TASK OBJECTIVE
From the entries below, reproduce exactly the line containing "international teams to", the line containing "different disciplinary cultures, and", and every line in between, with nothing added.
*** MATERIAL SHOWN Section Begins ***
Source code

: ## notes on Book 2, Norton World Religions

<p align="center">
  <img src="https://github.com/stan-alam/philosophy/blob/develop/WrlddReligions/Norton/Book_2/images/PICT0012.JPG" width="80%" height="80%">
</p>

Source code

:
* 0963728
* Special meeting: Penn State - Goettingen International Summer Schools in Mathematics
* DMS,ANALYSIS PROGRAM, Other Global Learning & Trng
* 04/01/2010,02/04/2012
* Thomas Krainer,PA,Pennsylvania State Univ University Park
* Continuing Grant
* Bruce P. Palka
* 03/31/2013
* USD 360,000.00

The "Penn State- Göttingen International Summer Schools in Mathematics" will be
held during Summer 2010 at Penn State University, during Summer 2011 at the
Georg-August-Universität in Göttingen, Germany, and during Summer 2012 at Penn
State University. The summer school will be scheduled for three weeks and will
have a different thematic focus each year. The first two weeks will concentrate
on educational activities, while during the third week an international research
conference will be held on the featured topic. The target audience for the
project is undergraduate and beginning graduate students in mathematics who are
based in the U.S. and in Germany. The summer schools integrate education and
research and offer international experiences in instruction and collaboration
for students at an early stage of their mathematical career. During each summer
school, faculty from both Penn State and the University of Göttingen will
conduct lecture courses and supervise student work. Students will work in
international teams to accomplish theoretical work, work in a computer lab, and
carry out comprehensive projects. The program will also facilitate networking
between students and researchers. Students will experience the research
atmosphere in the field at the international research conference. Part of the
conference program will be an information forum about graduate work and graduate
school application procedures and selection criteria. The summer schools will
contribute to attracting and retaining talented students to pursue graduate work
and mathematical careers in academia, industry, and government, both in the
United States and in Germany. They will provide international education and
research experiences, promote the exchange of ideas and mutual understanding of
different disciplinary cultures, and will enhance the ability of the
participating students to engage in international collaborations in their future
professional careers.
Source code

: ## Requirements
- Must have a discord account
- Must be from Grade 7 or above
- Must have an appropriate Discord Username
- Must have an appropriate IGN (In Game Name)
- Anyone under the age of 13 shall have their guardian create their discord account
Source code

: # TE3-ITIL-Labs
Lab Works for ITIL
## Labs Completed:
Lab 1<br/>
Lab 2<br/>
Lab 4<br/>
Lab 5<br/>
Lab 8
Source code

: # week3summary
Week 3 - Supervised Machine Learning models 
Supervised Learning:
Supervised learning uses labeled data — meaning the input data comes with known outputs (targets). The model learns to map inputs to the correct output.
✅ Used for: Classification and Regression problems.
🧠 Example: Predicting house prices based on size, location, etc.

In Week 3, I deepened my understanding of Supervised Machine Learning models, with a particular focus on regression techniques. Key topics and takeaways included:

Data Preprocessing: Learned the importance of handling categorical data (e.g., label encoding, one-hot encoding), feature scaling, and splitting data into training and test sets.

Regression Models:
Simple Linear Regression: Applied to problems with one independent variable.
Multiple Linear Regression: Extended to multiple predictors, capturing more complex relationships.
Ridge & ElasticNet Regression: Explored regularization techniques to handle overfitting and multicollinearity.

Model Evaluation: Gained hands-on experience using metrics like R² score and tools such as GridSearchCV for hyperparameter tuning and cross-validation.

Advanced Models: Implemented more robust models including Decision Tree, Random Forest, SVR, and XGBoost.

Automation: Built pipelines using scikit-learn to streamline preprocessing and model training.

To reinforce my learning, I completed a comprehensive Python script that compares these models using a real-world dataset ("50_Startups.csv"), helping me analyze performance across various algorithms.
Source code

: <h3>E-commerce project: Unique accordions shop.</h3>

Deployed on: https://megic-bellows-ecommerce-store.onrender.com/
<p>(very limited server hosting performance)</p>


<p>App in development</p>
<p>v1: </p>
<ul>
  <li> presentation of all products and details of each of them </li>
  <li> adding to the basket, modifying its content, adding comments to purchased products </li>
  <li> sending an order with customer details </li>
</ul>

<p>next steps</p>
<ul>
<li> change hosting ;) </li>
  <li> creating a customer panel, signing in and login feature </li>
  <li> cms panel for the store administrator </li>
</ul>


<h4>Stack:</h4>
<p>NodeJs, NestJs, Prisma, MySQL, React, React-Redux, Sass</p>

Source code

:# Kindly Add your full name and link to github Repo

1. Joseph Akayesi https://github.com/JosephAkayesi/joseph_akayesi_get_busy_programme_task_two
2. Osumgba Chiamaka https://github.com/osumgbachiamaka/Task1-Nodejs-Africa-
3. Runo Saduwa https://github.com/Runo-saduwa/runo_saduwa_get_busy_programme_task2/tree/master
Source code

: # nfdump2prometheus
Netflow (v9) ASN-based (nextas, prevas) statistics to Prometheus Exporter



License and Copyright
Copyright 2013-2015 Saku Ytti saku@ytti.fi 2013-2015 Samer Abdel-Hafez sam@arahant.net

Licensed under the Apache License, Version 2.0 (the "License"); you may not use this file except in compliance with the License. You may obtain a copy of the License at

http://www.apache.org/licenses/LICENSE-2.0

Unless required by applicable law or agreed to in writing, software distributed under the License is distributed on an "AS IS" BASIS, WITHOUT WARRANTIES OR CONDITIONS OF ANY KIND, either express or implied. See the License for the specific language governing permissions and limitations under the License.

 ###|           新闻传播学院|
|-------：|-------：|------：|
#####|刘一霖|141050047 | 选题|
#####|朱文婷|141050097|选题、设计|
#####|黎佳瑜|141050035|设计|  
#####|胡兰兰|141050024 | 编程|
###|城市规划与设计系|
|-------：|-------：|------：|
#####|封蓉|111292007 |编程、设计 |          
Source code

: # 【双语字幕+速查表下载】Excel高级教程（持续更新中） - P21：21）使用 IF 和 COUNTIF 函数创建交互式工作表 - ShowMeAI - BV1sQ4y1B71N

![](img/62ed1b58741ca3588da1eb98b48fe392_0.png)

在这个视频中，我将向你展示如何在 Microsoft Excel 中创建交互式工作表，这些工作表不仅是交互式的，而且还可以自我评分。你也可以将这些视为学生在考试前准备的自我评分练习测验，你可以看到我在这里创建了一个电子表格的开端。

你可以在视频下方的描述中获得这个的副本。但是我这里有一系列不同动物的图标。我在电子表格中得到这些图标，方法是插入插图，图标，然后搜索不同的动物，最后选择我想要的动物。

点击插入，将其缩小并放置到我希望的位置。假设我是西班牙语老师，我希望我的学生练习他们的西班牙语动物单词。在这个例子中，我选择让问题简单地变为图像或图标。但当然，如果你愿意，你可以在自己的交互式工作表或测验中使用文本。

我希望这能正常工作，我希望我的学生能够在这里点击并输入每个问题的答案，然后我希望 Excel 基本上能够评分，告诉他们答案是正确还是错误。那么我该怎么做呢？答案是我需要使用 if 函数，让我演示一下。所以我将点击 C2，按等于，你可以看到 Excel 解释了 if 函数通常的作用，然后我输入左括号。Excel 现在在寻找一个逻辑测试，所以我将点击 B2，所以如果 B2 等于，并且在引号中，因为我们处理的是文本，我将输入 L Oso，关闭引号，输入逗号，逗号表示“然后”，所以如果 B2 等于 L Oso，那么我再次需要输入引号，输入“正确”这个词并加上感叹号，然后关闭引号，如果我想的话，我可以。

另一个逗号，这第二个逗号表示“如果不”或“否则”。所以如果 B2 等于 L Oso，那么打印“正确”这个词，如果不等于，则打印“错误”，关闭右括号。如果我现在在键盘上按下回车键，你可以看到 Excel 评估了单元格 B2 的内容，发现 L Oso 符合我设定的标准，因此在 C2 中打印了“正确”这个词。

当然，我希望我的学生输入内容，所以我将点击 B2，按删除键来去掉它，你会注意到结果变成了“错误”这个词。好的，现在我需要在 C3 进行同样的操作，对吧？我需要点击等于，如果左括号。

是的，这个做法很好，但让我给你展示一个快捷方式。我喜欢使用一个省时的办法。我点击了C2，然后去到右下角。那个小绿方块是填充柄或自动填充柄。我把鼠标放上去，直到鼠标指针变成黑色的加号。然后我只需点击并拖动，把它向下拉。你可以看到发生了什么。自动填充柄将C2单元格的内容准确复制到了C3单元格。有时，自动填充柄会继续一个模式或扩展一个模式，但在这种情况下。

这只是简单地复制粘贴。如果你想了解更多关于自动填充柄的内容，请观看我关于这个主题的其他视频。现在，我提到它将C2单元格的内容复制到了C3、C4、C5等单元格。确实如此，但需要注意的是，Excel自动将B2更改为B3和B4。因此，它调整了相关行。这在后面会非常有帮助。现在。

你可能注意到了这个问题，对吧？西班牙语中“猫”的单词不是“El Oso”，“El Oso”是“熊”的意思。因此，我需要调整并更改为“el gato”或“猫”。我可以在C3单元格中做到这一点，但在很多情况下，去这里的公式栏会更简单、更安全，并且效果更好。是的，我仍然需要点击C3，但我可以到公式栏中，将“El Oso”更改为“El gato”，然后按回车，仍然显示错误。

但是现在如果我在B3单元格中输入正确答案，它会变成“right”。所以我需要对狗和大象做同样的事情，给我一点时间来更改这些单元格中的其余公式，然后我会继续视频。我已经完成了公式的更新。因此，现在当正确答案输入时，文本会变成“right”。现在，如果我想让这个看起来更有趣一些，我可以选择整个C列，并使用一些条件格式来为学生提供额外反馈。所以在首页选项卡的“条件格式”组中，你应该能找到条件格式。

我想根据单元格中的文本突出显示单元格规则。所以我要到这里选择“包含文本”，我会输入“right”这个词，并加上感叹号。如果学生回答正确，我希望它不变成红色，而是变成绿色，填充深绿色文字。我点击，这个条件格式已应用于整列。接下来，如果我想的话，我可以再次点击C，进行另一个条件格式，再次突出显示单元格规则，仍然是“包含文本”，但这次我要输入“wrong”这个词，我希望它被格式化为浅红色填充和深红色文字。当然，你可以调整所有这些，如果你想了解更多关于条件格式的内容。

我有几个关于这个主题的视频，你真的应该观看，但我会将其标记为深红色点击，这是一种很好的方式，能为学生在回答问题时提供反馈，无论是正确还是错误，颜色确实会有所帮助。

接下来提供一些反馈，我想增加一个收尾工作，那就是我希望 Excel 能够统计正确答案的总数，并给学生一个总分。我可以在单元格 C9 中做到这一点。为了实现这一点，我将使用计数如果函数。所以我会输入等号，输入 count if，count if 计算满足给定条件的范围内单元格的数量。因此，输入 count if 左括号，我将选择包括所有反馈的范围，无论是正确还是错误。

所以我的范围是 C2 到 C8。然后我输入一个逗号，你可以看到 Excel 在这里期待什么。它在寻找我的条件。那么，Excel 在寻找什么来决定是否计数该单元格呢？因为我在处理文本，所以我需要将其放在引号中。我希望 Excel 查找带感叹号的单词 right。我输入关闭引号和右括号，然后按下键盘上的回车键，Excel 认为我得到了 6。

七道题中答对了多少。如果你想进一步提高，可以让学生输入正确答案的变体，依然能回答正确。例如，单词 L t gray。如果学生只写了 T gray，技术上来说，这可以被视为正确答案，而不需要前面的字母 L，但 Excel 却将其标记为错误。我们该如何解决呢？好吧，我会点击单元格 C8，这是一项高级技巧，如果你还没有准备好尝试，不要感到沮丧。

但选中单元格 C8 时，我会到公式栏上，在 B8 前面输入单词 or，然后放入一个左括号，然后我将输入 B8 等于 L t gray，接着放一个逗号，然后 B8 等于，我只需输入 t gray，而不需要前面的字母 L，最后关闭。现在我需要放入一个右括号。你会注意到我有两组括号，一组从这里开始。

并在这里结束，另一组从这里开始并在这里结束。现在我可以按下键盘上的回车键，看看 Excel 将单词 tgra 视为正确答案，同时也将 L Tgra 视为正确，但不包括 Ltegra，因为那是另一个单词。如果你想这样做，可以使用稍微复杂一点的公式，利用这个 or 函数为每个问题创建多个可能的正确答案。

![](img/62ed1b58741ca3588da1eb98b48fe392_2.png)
*** MATERIAL SHOWN Section Ends ***
ANSWER TO THIS EXERCISE
international teams to accomplish theoretical work, work in a computer lab, and
carry out comprehensive projects. The program will also facilitate networking
between students and researchers. Students will experience the research
atmosphere in the field at the international research conference. Part of the
conference program will be an information forum about graduate work and graduate
school application procedures and selection criteria. The summer schools will
contribute to attracting and retaining talented students to pursue graduate work
and mathematical careers in academia, industry, and government, both in the
United States and in Germany. They will provide international education and
research experiences, promote the exchange of ideas and mutual understanding of
different disciplinary cultures, and will enhance the ability of the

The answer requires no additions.